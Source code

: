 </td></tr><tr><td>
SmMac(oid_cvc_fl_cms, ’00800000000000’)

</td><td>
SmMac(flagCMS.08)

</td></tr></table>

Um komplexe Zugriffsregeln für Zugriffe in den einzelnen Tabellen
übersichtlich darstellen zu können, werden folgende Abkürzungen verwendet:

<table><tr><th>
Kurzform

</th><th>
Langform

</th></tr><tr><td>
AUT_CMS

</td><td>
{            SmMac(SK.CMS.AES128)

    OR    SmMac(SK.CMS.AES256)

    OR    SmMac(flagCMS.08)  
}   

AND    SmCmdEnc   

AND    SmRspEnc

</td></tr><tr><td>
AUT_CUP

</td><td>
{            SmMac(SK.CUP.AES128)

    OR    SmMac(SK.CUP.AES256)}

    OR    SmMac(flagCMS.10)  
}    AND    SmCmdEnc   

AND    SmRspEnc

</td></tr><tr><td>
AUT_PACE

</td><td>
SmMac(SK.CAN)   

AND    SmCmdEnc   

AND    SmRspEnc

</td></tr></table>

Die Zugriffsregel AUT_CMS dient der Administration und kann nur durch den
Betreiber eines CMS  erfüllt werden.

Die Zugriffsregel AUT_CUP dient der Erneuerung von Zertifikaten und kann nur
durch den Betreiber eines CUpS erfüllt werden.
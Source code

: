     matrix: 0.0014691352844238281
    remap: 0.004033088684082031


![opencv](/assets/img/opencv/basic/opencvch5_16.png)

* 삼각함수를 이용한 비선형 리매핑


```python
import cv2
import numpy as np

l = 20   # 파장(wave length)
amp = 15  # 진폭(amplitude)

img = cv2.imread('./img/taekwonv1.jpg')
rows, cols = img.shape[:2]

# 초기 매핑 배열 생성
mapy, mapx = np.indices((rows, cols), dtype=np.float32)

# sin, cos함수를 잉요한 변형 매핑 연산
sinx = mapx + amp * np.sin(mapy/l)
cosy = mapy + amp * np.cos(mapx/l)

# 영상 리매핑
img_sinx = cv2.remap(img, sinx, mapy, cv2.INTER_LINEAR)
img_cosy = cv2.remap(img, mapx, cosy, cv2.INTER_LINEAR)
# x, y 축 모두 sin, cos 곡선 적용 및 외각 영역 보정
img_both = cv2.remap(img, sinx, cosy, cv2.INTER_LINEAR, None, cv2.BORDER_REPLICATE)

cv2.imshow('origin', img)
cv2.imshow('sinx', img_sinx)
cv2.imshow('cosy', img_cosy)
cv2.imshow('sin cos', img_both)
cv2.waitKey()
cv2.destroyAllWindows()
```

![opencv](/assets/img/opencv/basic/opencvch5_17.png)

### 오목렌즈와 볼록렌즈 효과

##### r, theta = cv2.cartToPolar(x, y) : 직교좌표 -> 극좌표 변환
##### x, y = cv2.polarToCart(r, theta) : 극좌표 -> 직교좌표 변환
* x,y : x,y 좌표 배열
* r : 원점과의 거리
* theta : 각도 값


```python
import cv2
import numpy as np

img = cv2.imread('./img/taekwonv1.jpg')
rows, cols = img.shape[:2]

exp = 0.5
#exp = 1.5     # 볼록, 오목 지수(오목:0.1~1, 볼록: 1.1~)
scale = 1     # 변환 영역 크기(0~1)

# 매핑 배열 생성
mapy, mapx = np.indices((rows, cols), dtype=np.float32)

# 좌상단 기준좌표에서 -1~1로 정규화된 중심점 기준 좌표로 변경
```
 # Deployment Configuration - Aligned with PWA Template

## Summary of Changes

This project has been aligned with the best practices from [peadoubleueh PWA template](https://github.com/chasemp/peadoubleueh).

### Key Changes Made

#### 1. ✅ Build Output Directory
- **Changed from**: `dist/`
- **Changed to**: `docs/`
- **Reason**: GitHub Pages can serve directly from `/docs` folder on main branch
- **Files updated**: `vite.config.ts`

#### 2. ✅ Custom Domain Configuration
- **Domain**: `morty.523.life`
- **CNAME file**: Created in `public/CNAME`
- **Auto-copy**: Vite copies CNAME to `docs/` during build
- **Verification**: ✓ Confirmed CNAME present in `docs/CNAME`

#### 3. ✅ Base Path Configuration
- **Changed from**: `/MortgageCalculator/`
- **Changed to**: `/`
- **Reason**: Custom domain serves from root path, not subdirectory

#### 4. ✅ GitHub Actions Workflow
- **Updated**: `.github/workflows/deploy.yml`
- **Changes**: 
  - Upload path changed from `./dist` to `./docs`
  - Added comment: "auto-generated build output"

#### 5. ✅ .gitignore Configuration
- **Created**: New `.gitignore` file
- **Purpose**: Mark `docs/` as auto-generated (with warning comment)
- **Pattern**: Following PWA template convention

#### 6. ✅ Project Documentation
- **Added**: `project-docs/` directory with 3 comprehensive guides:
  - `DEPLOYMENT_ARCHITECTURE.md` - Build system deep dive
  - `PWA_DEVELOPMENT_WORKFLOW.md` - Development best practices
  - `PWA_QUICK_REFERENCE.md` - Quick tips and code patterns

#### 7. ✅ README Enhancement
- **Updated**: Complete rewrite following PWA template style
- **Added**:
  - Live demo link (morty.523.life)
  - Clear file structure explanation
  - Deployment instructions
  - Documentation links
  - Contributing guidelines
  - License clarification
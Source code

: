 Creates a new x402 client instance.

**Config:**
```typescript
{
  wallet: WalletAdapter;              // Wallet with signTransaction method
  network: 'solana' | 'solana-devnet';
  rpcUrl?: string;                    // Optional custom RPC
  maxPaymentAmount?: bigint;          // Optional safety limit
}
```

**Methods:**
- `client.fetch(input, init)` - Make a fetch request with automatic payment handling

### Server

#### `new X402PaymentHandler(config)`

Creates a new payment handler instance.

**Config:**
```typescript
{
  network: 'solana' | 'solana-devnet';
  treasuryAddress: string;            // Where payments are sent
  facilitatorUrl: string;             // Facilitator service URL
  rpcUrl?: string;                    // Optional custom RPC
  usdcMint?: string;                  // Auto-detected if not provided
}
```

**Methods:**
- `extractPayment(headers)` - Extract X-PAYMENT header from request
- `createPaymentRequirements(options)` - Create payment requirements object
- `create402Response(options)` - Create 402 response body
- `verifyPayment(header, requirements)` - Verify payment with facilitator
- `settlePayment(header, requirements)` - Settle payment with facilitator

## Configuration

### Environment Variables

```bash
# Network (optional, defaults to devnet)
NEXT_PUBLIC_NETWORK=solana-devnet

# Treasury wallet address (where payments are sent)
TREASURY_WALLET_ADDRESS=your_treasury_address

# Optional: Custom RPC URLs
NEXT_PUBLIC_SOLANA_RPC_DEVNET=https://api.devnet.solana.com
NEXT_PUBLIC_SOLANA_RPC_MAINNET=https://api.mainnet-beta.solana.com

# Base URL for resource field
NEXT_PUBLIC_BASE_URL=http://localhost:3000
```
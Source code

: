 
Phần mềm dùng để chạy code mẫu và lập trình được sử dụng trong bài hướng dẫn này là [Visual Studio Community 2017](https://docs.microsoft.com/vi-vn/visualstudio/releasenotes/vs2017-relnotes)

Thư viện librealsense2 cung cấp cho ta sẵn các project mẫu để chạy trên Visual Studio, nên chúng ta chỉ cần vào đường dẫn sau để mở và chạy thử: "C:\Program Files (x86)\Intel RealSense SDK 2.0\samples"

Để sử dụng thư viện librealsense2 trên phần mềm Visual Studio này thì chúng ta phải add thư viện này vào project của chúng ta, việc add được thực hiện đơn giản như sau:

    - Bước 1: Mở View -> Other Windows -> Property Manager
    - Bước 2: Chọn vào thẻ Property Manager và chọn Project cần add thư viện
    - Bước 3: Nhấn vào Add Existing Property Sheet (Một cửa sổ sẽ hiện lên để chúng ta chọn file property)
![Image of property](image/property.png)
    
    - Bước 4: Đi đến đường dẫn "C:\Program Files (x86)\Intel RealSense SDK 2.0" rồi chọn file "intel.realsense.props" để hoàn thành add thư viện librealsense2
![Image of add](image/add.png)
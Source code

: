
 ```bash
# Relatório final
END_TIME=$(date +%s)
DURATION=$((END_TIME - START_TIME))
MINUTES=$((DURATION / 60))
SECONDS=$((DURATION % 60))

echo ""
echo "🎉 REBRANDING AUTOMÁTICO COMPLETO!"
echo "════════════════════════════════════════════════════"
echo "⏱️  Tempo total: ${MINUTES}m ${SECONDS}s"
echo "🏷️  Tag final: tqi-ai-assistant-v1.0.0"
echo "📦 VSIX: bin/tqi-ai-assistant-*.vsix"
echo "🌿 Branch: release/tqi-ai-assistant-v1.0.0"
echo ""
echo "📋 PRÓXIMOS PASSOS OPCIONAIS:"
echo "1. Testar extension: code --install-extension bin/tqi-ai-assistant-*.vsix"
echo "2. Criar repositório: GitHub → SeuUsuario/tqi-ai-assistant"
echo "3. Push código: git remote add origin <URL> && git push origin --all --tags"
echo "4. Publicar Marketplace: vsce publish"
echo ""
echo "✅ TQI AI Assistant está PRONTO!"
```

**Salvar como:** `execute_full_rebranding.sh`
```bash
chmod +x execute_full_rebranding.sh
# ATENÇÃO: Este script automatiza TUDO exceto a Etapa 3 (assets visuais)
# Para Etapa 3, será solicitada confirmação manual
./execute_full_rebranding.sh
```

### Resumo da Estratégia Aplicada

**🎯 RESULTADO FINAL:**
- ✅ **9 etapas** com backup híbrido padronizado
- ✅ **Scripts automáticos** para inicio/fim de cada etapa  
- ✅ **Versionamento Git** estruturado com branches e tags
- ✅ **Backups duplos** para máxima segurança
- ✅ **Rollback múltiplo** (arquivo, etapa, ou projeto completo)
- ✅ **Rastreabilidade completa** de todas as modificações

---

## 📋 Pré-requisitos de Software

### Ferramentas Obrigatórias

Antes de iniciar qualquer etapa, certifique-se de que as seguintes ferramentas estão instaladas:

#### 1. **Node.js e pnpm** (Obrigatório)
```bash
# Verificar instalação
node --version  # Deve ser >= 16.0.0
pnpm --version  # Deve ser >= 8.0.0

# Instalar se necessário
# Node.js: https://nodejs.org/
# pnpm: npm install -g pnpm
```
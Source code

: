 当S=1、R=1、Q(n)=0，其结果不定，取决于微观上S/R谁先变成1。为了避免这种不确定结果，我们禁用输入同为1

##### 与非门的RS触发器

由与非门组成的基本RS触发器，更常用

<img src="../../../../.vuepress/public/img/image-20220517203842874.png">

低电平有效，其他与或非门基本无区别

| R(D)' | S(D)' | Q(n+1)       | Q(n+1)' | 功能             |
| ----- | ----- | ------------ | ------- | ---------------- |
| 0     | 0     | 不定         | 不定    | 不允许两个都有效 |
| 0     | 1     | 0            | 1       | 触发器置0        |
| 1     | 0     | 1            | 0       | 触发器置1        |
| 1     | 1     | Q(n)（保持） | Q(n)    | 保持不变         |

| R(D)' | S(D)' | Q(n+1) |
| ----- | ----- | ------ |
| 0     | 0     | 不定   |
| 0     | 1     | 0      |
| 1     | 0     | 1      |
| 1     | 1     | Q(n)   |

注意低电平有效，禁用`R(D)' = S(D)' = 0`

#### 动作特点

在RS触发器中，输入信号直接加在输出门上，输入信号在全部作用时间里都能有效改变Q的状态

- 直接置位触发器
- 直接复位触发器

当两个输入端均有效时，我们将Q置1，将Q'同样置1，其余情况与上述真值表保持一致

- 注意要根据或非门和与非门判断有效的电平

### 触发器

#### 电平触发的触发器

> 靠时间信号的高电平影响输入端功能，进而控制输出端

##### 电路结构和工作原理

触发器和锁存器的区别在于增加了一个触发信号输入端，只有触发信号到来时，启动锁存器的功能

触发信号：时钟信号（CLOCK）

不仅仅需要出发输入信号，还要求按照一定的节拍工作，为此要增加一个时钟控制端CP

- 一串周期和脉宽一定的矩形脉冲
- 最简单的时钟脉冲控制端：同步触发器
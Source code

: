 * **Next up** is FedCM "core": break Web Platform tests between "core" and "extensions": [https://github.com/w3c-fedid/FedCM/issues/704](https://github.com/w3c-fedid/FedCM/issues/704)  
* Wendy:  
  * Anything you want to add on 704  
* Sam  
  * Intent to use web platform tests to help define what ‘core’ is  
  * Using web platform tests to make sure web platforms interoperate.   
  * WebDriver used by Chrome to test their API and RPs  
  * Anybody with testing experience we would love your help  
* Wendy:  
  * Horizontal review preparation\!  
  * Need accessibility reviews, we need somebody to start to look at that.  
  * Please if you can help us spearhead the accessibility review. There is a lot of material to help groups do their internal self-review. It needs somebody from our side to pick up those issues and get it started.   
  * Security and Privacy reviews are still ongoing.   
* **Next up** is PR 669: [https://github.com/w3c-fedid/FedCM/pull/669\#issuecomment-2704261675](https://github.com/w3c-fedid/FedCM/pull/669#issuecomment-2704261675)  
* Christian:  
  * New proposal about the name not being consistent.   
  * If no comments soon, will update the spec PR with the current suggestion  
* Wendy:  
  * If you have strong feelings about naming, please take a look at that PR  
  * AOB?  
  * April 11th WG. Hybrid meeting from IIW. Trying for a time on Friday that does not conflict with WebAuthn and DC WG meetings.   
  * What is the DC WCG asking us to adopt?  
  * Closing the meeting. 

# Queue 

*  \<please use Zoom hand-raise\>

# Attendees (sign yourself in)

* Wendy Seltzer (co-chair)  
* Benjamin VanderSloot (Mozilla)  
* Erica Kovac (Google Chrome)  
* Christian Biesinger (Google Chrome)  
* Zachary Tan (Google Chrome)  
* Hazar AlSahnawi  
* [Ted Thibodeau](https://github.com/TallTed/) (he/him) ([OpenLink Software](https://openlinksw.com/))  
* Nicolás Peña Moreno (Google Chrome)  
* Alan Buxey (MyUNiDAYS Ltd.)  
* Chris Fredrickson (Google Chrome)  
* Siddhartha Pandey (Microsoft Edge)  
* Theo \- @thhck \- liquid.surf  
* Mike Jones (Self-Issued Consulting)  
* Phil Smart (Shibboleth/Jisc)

------------------------------------------------------------------------

PROBLEM DETAILS:
How many of the listing's lines include "practices"? State only that number.

EXPECTED ANSWER:
2